Bedford-Stuyvesant is not for sale!!!
bed stuy is still a crime infested ghetto.
Crime infested ghetto?!? Really?!? I'll give you a crime infested ghetto!!! Lights out baybay - bye bye, suckah!
http://3.bp.blogspot.com/_iQu6crDlnSQ/SdVNGei6_uI/AAAAAAAAABk/RqJHaZVWFyQ/s1600-h/AuntEsther.jpg
Wish it was crime infested ghetto; then prices wouldn't be that high.
In all due respect, yes; at one time it WAS that: Key word here, obviously being "WAS".
Even so, that did not apply to the entire neighborhood during its decades long rough period - much the entire Bronx wasn't burning, when the media would have everyone believing otherwise.
The area may have some rough spots indefinitely; many neighborhoods do. But to collectively label it as an extremely dangerous area is of course ridiculously myopic. Despite the pundits who only wish this were the case - its far from it, much to their chagrin.

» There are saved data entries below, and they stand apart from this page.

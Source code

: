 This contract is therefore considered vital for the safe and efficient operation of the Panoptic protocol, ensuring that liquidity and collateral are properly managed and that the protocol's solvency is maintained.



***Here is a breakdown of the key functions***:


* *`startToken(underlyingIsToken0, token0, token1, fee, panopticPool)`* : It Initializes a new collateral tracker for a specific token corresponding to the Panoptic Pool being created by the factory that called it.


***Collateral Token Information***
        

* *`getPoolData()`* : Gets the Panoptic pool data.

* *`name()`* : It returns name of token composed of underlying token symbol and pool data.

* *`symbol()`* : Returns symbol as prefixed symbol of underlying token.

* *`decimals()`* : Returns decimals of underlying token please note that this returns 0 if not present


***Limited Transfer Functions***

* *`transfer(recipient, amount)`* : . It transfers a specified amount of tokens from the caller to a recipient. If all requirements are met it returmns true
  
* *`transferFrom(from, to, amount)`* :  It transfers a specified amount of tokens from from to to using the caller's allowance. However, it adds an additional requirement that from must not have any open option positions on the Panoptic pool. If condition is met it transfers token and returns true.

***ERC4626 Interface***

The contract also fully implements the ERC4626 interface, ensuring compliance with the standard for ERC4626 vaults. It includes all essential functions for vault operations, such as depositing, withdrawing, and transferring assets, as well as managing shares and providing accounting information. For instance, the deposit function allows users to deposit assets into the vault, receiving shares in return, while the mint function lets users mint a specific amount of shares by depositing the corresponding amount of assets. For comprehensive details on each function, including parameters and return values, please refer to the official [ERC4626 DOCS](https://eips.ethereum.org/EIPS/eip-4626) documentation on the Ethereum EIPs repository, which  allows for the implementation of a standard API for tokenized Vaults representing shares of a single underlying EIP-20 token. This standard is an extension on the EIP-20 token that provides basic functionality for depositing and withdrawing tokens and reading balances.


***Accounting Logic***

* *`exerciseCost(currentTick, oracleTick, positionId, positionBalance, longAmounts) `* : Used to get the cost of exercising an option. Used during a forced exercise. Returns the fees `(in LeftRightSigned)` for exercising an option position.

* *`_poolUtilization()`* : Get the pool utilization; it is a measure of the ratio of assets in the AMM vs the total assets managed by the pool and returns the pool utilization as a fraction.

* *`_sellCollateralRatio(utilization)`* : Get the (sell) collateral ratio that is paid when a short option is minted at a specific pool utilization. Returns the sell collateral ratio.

As I was humorously alluding to in my post above - no one's forcing you to live there, & if others want to - more power to them.
My Mom grew up in the area; lived on Willoughby Avenue, Park Avenue & was married from her house at 40 Hart Street in 1950.
She told me that as a teenager in the late 30s & early 40s, everyone avoided Dekalb Avenue for reasons essentially no different than today.
This perfectly illustrates my 1st sentence in paragraph 3.
Correction: ...much AS the entire Bronx wasn't burning...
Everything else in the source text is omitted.